WHBC-FM
- Canton, Ohio; United States;
- Broadcast area: Canton metropolitan area; Akron metropolitan area;
- Frequency: 94.1 MHz
- Branding: Mix 94-1 Canton

Programming
- Language: English
- Format: Hot adult contemporary
- Affiliations: Cleveland Browns; Compass Media Networks; Skyview Networks; United Stations Radio Networks;

Ownership
- Owner: Connoisseur Media; (Alpha Media Licensee LLC);
- Sister stations: WHBC

History
- First air date: February 2, 1948

Technical information
- Licensing authority: FCC
- Facility ID: 4488
- Class: B
- ERP: 45,000 watts
- HAAT: 157 meters (515 ft)
- Transmitter coordinates: 40°53′53″N 81°19′05″W﻿ / ﻿40.898°N 81.318°W

Links
- Public license information: Public file; LMS;
- Webcast: Listen live; Listen live (via Audacy); Listen live (via iHeartRadio);
- Website: www.mix941.com

= WHBC-FM =

Radio station in Canton, Ohio

WHBC-FM (94.1 MHz Mix 94-1) is a commercial radio station in Canton, Ohio. It has a hot adult contemporary format and is owned by Connoisseur Media. The studios and offices are on Market Avenue South at 6th Street in Canton. WHBC-FM is a Primary Entry Point for the Emergency Alert System.
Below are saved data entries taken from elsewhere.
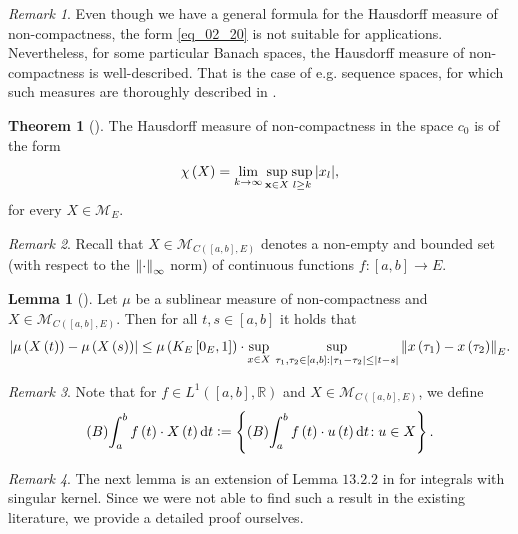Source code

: \documentclass[reqno]{amsart}
\numberwithin{equation}{section}
\theoremstyle{definition}
\newtheorem{lemma}{Lemma}
\newtheorem{theorem}{Theorem}
\theoremstyle{remark}
\newtheorem{remark}{Remark}
\newcommand{\ball}[3]{K_{#1}\sbr{#2,#3}}
\newcommand{\Bint}[3]{\br{B}\!\displaystyle\int_{#1}^{#2}{#3}}
\newcommand{\br}[1]{\left(#1\right)}
\newcommand{\bx}{\mathbf{x}}
\newcommand{\C}[2]{C\br{#1,#2}}
\newcommand{\cbr}[1]{\left\{#1\right\}}
\newcommand{\defeq}{\vcentcolon=}
\newcommand{\dt}{\mathrm{d}t}
\newcommand{\fM}{\mathcal{M}}
\newcommand{\LOne}[2]{L^1\br{#1,#2}}
\newcommand{\R}{\mathbb{R}}
\newcommand{\sbr}[1]{\left[#1\right]}
\newcommand{\st}{\!:}
\begin{document}
	\begin{remark}
		Even though we have a general formula for the Hausdorff measure of non-compactness, the form \eqref{eq_02_20} is not suitable for applications. Nevertheless, for some particular Banach spaces, the Hausdorff measure of non-compactness is well-described. That is the case of e.g. sequence spaces, for which such measures are thoroughly described in \cite{Banas_book_sequences}.
	\end{remark}
	\begin{theorem}[]\label{thm_13}
		The Hausdorff measure of non-compactness in the space $c_0$ is of the form
		\begin{equation}\label{eq_02_21}
			\chi\br{X}=\lim_{k\rightarrow\infty}\sup_{\bx\in{X}}\sup_{l\geq{k}}\abs{x_l},
		\end{equation}
		for every $X\in\fM_E$.
	\end{theorem}
	\begin{remark}
		Recall that $X\in\fM_{\C{\sbr{a,b}}{E}}$ denotes a non-empty and bounded set (with respect to the $\norm{\cdot}_{\infty}$ norm) of continuous functions $f\st\sbr{a,b}\rightarrow{E}$.
	\end{remark}
	\begin{lemma}[]\label{lm_02}
		Let $\mu$ be a sublinear measure of non-compactness and $X\in\fM_{\C{\sbr{a,b}}{E}}$. Then for all $t,s\in\sbr{a,b}$ it holds that
		\begin{equation*}
			\abs{\mu\br{X\br{t}}-\mu\br{X\br{s}}}\leq\mu\br{\ball{E}{0_E}{1}}\cdot\sup_{x\in{X}}\,\sup_{\tau_1,\tau_2\in\sbr{a,b}\,\st\abs{\tau_1-\tau_2}\leq\abs{t-s}}\norm{x\br{\tau_1}-x\br{\tau_2}}_E.
		\end{equation*}
	\end{lemma}
	\begin{remark}
		Note that for $f\in\LOne{\sbr{a,b}}{\R}$ and $X\in\fM_{\C{\sbr{a,b}}{E}}$, we define
		\begin{equation*}
			\Bint{a}{b}{f\br{t}\cdot{X}\br{t}\dt}\defeq\cbr{\Bint{a}{b}{f\br{t}\cdot{u}\br{t}\dt}\st{u}\in{X}}.
		\end{equation*}
	\end{remark}
	\begin{remark}
		The next lemma is an extension of Lemma $13.2.2$ in \cite{Banas_book} for integrals with singular kernel. Since we were not able to find such a result in the existing literature, we provide a detailed proof ourselves.
	\end{remark}
\end{document}
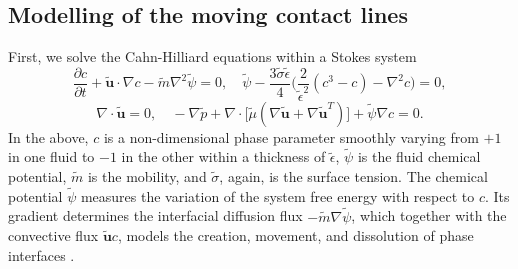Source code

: 

\subsection{Modelling of the moving contact lines} \label{model}
%

 First, we solve the Cahn-Hilliard equations within a Stokes system
\begin{equation} \label{C-H}
  \frac{\partial c}{\partial t} + \tilde{{\bm u}}\cdot \nabla c -\tilde{m}\nabla ^2 \tilde{\psi}=0,
  \quad \tilde{\psi} - \frac{3\tilde{\sigma} \tilde{\epsilon}}{4} 
  \bigg(\frac{2}{\tilde{\epsilon}^2}(c^3-c) -\nabla ^2 c \bigg) =0,
\end{equation}
\begin{equation} \label{C-H Stokes}
    \nabla \cdot \tilde{{\bm u}} = 0, \quad
    -\nabla \tilde{p} + \nabla \cdot 
    \big[ \tilde{\mu} ( \nabla \tilde{{\bm u}} + \nabla \tilde{{\bm u}}^T ) \big] +\tilde{\psi}\nabla c = 0.
\end{equation}
In the above, $c$ is a non-dimensional phase parameter smoothly varying from $+1$ in one fluid to $-1$ in the other within a thickness of $\tilde{\epsilon}$, $\tilde{\psi}$ is the fluid chemical potential, $\tilde{m}$ is the mobility, and $\tilde{\sigma}$, again, is the surface tension. The chemical potential $\tilde{\psi}$ measures the variation of the system free energy with respect to $c$. Its gradient determines the interfacial diffusion flux $-\tilde{m}\nabla \tilde{\psi}$, which together with the convective flux $\tilde{{\bm u}} c$, models the creation, movement, and dissolution of phase interfaces \cite{Jacqmin2000}. %

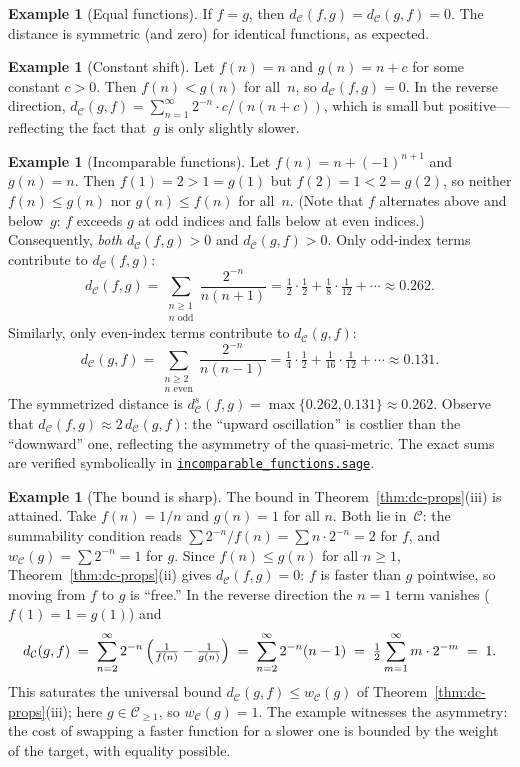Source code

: \documentclass[11pt,a4paper]{article}
\newcommand{\repourl}{https://github.com/gabayae/expansive-homeomorphisms-complexity-qmetric}
\theoremstyle{plain}
\theoremstyle{definition}
\newtheorem{exampleinner}[theoreminner]{Example}
\newenvironment{example}[1][]{\begin{exampleinner}[#1]}{\end{exampleinner}}
\newcommand{\C}{\mathcal{C}}
\begin{document}
\begin{example}[Equal functions]\label{ex:equal}
If $f=g$, then $d_\C(f,g)=d_\C(g,f)=0$.  The distance is
symmetric (and zero) for identical functions, as expected.
\end{example}

\begin{example}[Constant shift]\label{ex:constant-shift}
Let $f(n)=n$ and $g(n)=n+c$ for some constant $c>0$.  Then
$f(n)<g(n)$ for all~$n$, so $d_\C(f,g)=0$.  In the reverse
direction, $d_\C(g,f)=\sum_{n=1}^\infty 2^{-n}\cdot c/(n(n+c))$,
which is small but positive---reflecting the fact that~$g$ is only
slightly slower.
\end{example}


\begin{example}[Incomparable functions]\label{ex:incomparable}
Let $f(n)=n+(-1)^{n+1}$ and $g(n)=n$.  Then $f(1)=2>1=g(1)$ but
$f(2)=1<2=g(2)$, so neither $f(n)\le g(n)$ nor $g(n)\le f(n)$
for all~$n$.  (Note that $f$ alternates above and below~$g$: $f$
exceeds $g$ at odd indices and falls below at even indices.)
Consequently, \emph{both} $d_\C(f,g)>0$ and $d_\C(g,f)>0$.
Only odd-index terms contribute to $d_\C(f,g)$:
\[
  d_\C(f,g) = \sum_{\substack{n\ge 1\\n\text{ odd}}}
  \frac{2^{-n}}{n(n+1)}
  = \tfrac{1}{2}\cdot\tfrac{1}{2}
    +\tfrac{1}{8}\cdot\tfrac{1}{12}+\cdots
  \approx 0.262.
\]
Similarly, only even-index terms contribute to $d_\C(g,f)$:
\[
  d_\C(g,f) = \sum_{\substack{n\ge 2\\n\text{ even}}}
  \frac{2^{-n}}{n(n-1)}
  = \tfrac{1}{4}\cdot\tfrac{1}{2}
    +\tfrac{1}{16}\cdot\tfrac{1}{12}+\cdots
  \approx 0.131.
\]
The symmetrized distance is
$d_\C^s(f,g)=\max\{0.262,0.131\}\approx 0.262$.
Observe that $d_\C(f,g)\approx 2\,d_\C(g,f)$: the
``upward oscillation'' is costlier than the ``downward'' one,
reflecting the asymmetry of the quasi-metric.
The exact sums are verified symbolically in
\href{\repourl/blob/main/code/sagemath/incomparable_functions.sage}{\texttt{incomparable\_functions.sage}}.
\end{example}

\begin{example}[The bound is sharp]\label{ex:counter-bounded}
The bound in Theorem~\ref{thm:dc-props}(iii) is attained.  Take
$f(n)=1/n$ and $g(n)=1$ for all $n$.  Both lie in~$\C$: the
summability condition reads $\sum 2^{-n}/f(n)=\sum n\cdot 2^{-n}=2$
for $f$, and $w_\C(g)=\sum 2^{-n}=1$ for $g$.  Since
$f(n)\le g(n)$ for all $n\ge 1$, Theorem~\ref{thm:dc-props}(ii)
gives $d_\C(f,g)=0$: $f$ is faster than $g$ pointwise, so moving
from $f$ to $g$ is ``free.''  In the reverse direction the $n=1$ term vanishes
($f(1)=1=g(1)$) and
\[
  d_\C(g,f)
  \;=\; \sum_{n=2}^\infty 2^{-n}\,\Bigl(\tfrac{1}{f(n)}-\tfrac{1}{g(n)}\Bigr)
  \;=\; \sum_{n=2}^\infty 2^{-n}(n-1)
  \;=\; \tfrac{1}{2}\sum_{m=1}^\infty m\cdot 2^{-m}
  \;=\; 1.
\]
This saturates the universal bound $d_\C(g,f)\le w_\C(g)$ of
Theorem~\ref{thm:dc-props}(iii); here $g\in\C_{\ge 1}$, so
$w_\C(g)=1$.  The example witnesses the asymmetry: the cost of
swapping a faster function for a slower one is bounded by the
weight of the target, with equality possible.
\end{example}
\end{document}
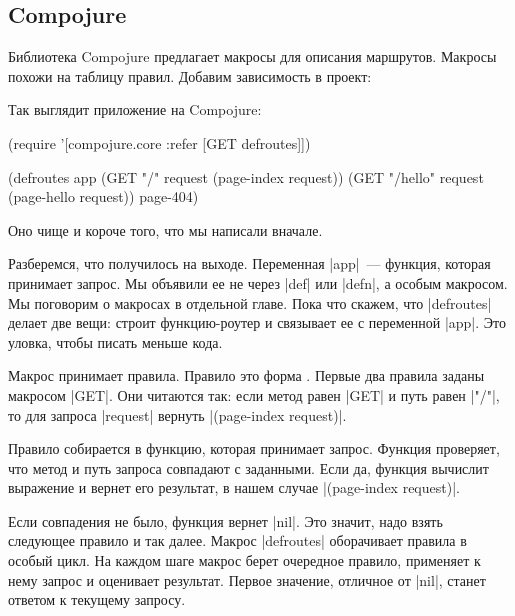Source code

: \subsection{Compojure}

\label{compojure}

Библиотека Compojure
предлагает макросы для описания маршрутов. Макросы похожи на таблицу правил.
Добавим зависимость в проект:

\begin{english}
  \begin{clojure}
[compojure "1.6.1"]
  \end{clojure}
\end{english}

\noindent
Так выглядит приложение на Compojure:

\begin{english}
  \begin{clojure}
(require '[compojure.core :refer [GET defroutes]])

(defroutes app
  (GET "/"      request (page-index request))
  (GET "/hello" request (page-hello request))
  page-404)
  \end{clojure}
\end{english}

\noindent
Оно чище и короче того, что мы написали вначале.

Разберемся, что получилось на выходе. Переменная \spverb|app|~--- функция,
которая принимает запрос. Мы объявили ее не через \spverb|def| или
\spverb|defn|, а особым макросом. Мы поговорим о макросах в отдельной
главе. Пока что скажем, что \spverb|defroutes| делает две вещи: строит
функцию-роутер и связывает ее с переменной \spverb|app|. Это уловка, чтобы
писать меньше кода.

Макрос принимает правила. Правило это форма .
Первые два правила заданы макросом \spverb|GET|. Они читаются так:
если метод равен \spverb|GET| и путь равен \spverb|"/"|, то для запроса
\spverb|request| вернуть \spverb|(page-index request)|.

Правило собирается в функцию, которая принимает запрос. Функция проверяет, что
метод и путь запроса совпадают с заданными. Если да, функция вычислит выражение
и вернет его результат, в нашем случае \spverb|(page-index request)|.

Если совпадения не было, функция вернет \spverb|nil|. Это значит, надо взять
следующее правило и так далее. Макрос \spverb|defroutes| оборачивает правила в
особый цикл. На каждом шаге макрос берет очередное правило, применяет к нему
запрос и оценивает результат. Первое значение, отличное от \spverb|nil|, станет
ответом к текущему запросу.

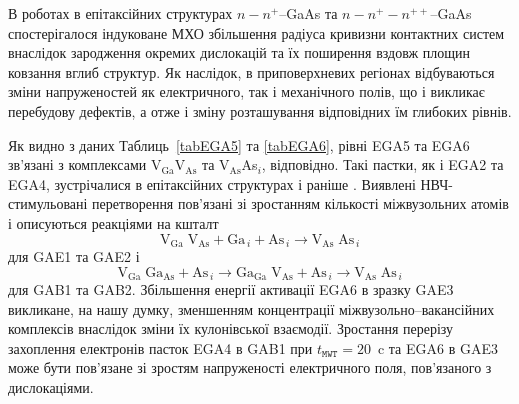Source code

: \documentclass[a4paper,14pt,oneside,openany]{memoir}
\begin{document}
В роботах \cite{Boltovets,Konakova2012FTP} в епітаксійних структурах $n-n^+$--GaAs та $n-n^+-n^{++}$--GaAs спостерігалося індуковане МХО збільшення радіуса кривизни контактних систем внаслідок зародження окремих дислокацій та їх поширення вздовж площин ковзання вглиб структур.
Як наслідок, в приповерхневих регіонах відбуваються зміни напруженостей як електричного, так і механічного полів,
що і викликає перебудову дефектів, а отже і зміну розташування відповідних їм глибоких рівнів.

Як видно з даних Таблиць~\ref{tabEGA5} та \ref{tabEGA6}, рівні EGA5 та EGA6 зв'язані з комплексами V$_\text{Ga}$V$_\text{As}$ та V$_\text{As}$As$_i$, відповідно.
Такі пастки, як і EGA2 та EGA4, зустрічалися в епітаксійних структурах і раніше \cite{Yousefi1995,Mircea1975,Bourgoin:GaAs,ASHBY:GaAs,Fang:EL6,Lefevre1977,KolFTP1989r}.
Виявлені НВЧ-стимульовані перетворення пов'язані зі зростанням кількості міжвузольних атомів і описуються
реакціями на кшталт
\begin{equation*}
  \text{V}_\text{Ga}\;\text{V}_\text{As}+\text{Ga}_{\,i}+\text{As}_{\,i} \rightarrow \text{V}_\text{As}\;\text{As}_{\,i}
\end{equation*}
для GAE1 та GAE2 і
\begin{equation*}
  \text{V}_\text{Ga}\;\text{Ga}_\text{As}+\text{As}_{\,i} \rightarrow
  \text{Ga}_\text{Ga}\;\text{V}_\text{As}+\text{As}_{\,i} \rightarrow
  \text{V}_\text{As}\;\text{As}_{\,i}
\end{equation*}
для GAB1 та GAB2.
Збільшення енергії активації EGA6 в зразку GAE3 викликане, на нашу думку, зменшенням концентрації міжвузольно--вакансійних комплексів внаслідок зміни їх кулонівської взаємодії.
Зростання перерізу захоплення електронів пасток EGA4 в GAB1 при $t_\mathtt{MWT}=20$~c та EGA6 в GAE3 може бути пов'язане зі зростям напруженості електричного поля, пов'язаного з дислокаціями.


\end{document}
WHBC-FM is a Class B station. It has an effective radiated power (ERP) of 45,000 watts. The transmitter is off Diamond Street NE near Middlebranch Avenue NE in Canton.

==History==
WHBC-FM signed on the air on February 2, 1948. It has always had the WHBC-FM call sign and is the sister station of WHBC (1480 AM). It its early years, WHBC-FM largely simulcast the AM station. The two stations were network affiliates of ABC Radio.

In the 1960s and 1970s, WHBC-FM aired a beautiful music format, using reel to reel tapes. It was mostly automated, playing quarter-hour sweeps of instrumental cover versions of popular adult hits, Broadway and Hollywood show tunes.

In the 1980s, the instrumentals were gradually dropped and WHBC-FM shifted to soft adult contemporary music. On July 5, 1990, the station gradually morphed into adult contemporary, and by 2007, the station gradually morphed again to modern adult contemporary, and in later years moved to an Adult Top 40 sound. Mediabase reports the station as a hot adult contemporary.

On October 4, 2023, the station announced former midday host Matt Fantone would be returning to WHBC-FM. He would take over morning drive time with Mix Mornings. Previously WHBC-FM spent five years of running syndicated programming in the wake-up time slot.